Skunk: 1; Christmas Tree: 0

So I got an email this morning from fosteronfilm with the subject “Famous last words” reading:

The Germans can never attack through the Arden.
The Hindenburg will work fine on hydrogen.
The Christmas tree will be perfectly safe from Hobkin on the lower speaker.

The last sentence being, of course, foolishly uttered by me this weekend as we were putting up our Xmas decorations. Seems this morning, while I was at work and Matthew was asleep, the fuzzwit pulled some ornaments down, turning one into so much Styrofoam confetti, and terrorized a wooden mouse.

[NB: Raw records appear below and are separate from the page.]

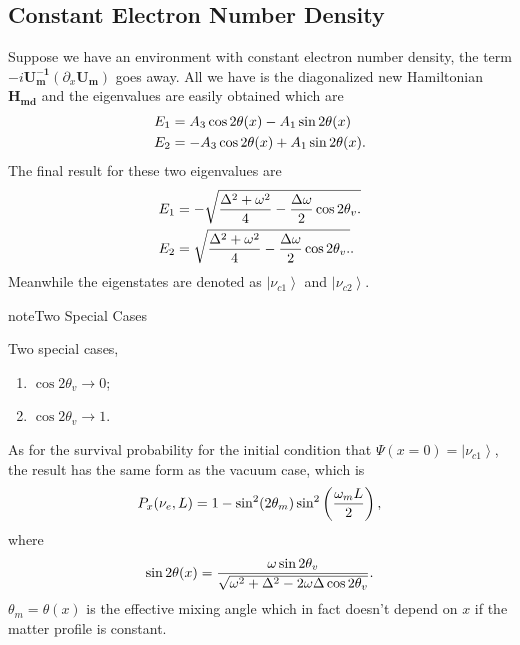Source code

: \documentclass[letterpaper,12pt,english]{sphinxmanual}
\newcommand{\ket}[1]{\left| #1\right\rangle}
\begin{document}
\subsection{Constant Electron Number Density}
\label{msw:constant-electron-number-density}
Suppose we have an environment with constant electron number density, the term \(- i \mathbf{U_m^{-1}} ( \partial_x \mathbf{U_m} )\) goes away. All we have is the diagonalized new Hamiltonian \(\mathbf{H_{md}}\) and the eigenvalues are easily obtained which are
\begin{gather}
\begin{split}E_1 &= A_3\cos 2\theta(x) - A_1 \sin 2\theta(x) \\
E_2 & = - A_3 \cos 2\theta(x) + A_1 \sin 2\theta(x) .\end{split}\notag
\end{gather}
The final result for these two eigenvalues are
\begin{gather}
\begin{split}E_1 &= -\sqrt{ \frac{\Delta^2 + \omega^2 }{4} - \frac{\Delta \omega }{2} \cos 2\theta_v. } \\
E_2 &= \sqrt{ \frac{\Delta^2 + \omega^2 }{4} - \frac{\Delta \omega }{2} \cos 2\theta_v. }.\end{split}\notag
\end{gather}
Meanwhile the eigenstates are denoted as \(\ket{\nu_{c1}}\) and \(\ket{\nu_{c2}}\).

\begin{notice}{note}{Two Special Cases}

Two special cases,
\begin{enumerate}
\item {} 
\(\cos 2\theta_v \to 0\);

\item {} 
\(\cos 2\theta_v \to 1\).

\end{enumerate}
\end{notice}

As for the survival probability for the initial condition that \(\Psi(x=0)=\ket{\nu_{c1}}\), the result has the same form as the vacuum case, which is
\begin{gather}
\begin{split}P_x(\nu_e,L) = 1 - \sin^2(2\theta_m)\sin^2\left( \frac{\omega_m L}{2} \right) ,\end{split}\notag
\end{gather}
where
\begin{gather}
\begin{split}\sin 2\theta(x)  = \frac{\omega\sin 2\theta_v}{\sqrt{ \omega^2+\Delta^2 - 2 \omega \Delta\cos 2\theta_v }}.\end{split}\notag
\end{gather}
\(\theta_m = \theta(x)\) is the effective mixing angle which in fact doesn't depend on \(x\) if the matter profile is constant.
\end{document}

We’ll be moving that tree higher . . .

   


Writing Stuff

Received:
• 619-day SALE of “A Thread of Silk” to Baen’s Universe. Woohoo! This one was definitely worth the wait! I’ve been dying to break into these folks.

New Words:
• 500 words on WiP, “Morozko.” (2785/3500)

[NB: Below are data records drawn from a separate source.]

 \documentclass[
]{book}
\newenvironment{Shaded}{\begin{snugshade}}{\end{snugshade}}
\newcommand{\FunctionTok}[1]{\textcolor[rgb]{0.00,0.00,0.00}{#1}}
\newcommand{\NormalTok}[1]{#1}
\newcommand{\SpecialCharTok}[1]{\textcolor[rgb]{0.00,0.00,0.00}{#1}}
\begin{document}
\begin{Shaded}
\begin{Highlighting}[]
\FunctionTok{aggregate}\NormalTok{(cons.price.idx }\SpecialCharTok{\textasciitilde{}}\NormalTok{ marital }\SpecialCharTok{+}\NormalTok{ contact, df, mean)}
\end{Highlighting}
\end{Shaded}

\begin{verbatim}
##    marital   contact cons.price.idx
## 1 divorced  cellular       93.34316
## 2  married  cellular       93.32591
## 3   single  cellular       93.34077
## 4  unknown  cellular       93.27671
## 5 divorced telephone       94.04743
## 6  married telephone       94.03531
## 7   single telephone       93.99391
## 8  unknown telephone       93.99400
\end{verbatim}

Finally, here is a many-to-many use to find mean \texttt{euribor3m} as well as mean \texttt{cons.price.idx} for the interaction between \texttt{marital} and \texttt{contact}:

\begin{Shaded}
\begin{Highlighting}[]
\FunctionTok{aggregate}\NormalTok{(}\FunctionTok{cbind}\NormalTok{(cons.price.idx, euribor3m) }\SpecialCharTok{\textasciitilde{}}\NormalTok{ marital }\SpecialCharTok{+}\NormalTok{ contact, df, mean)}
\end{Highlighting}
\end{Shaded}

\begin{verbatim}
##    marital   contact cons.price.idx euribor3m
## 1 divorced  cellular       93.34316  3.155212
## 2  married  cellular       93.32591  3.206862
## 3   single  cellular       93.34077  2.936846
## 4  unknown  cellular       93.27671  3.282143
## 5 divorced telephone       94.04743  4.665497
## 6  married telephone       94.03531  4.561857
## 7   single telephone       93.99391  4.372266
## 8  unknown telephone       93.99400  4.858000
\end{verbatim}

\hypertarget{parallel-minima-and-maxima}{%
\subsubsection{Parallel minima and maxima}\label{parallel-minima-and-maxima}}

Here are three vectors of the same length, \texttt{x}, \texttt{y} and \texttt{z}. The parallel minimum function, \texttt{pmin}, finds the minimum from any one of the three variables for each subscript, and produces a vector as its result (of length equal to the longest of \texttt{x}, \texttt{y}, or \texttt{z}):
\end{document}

Pagan Fiction Award finalist – “A Nose for Magic”

So I got a phone call a couple weeks ago from the publisher of BBI Media letting me know that my story, “A Nose for Magic,” is a finalist in the Pagan Fiction Award contest and is slated for publication in their anthology. Unfortunately, I missed the call and it went to my voice mail, but she left a return number. So the next day, I called back . . . and got her voice mail. In addition to leaving a message, I sent her an email.

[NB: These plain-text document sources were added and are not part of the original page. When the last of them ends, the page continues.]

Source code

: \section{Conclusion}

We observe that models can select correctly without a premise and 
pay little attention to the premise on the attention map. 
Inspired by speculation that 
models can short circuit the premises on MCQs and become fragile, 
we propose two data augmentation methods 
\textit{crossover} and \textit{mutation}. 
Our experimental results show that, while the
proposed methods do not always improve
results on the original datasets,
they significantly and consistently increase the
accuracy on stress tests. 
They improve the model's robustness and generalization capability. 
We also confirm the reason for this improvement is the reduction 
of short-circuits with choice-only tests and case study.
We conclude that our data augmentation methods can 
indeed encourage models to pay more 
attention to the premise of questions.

Several days passed as I gnawed my fingertips (as my nails have, long, long ago, been worn to nubbins). Realizing I needed my fingertips to type with, I emailed the editor.

Crickets chirping.

Agh! Had I been smited by the gods of communication? Had it been a mistake? Did my story actually suck, and they dialed my number in error? Aghhh! *twitch*

But then last night, I got the official press release:

PanGaia Magazine and Llewellyn Publications are pleased to announce the finalists from the Pagan Fiction Award contest. These thirteen stories, listed alphabetically by title, earned the top scores:

• “The Bitter Herbs of Camelot” by A.C. Fisher Aldag
• “Black Doe” by Vylar Kaftan (Yay! Another score for fellow Launchpadee and all around rawking grrl, Vy!)
• “Dead and (Mostly) Gone” by Deborah Blake
• “Draw Down” by Alex Bledsoe
• “From Our Minds to Yours” by C.S. MacCath
• “A Nose for Magic” by Eugie Foster
• “The Rune Hag’s Daughter” by Linda Steele (endelarin)
• “Seabird” by Paula R. Stiles
• “Selk River” by Melodie Bolt
• “Silkie’s Diary” by A.C. Fisher Aldag
• “Under a Double Rainbow” by Sophie Mouette (safirasilv‘s alter ego)
• “A Valkyrie Among Jews” by April
• “We Have Come Home” by A.L. Waldron

First, second, and third prize winners chosen from this list of finalists will be announced at Pantheacon, taking place in San Jose, California February 15-18, 2008.

The stories will appear in a book titled Pagan Fiction Anthology: 13 Best New Pagan Voices to be published by Llewellyn in October 2008.

I’m verily pleased that this story found a good home. It was inspired by and features Hobkin. So, herein, a couple pictures of my non-crack-whore, fuzzy muse:



A close-up of Hobkin’s inspirational nose.

   


(More) Writing Stuff

Received:
• Note from the Cricket folks letting me know that my story, “When Shakko Did Not Lie,” is slated for publication in their January 2008 issue. Woot!

New Words/Editing:
• An editing pass to get my focus back and 250 words on “White Rabbit” (4750/5500). Although the word count was pretty unimpressive, I made good headway on the story progression. I guess I should listen to my crack-whore muse when she drags her feet. I needed a scene in there to establish foreshadowing, and I didn’t realize it. Now that it’s there, I think the rest will progress at a good clip. I hope. I’d really like to get this baby to zero draft by week’s end.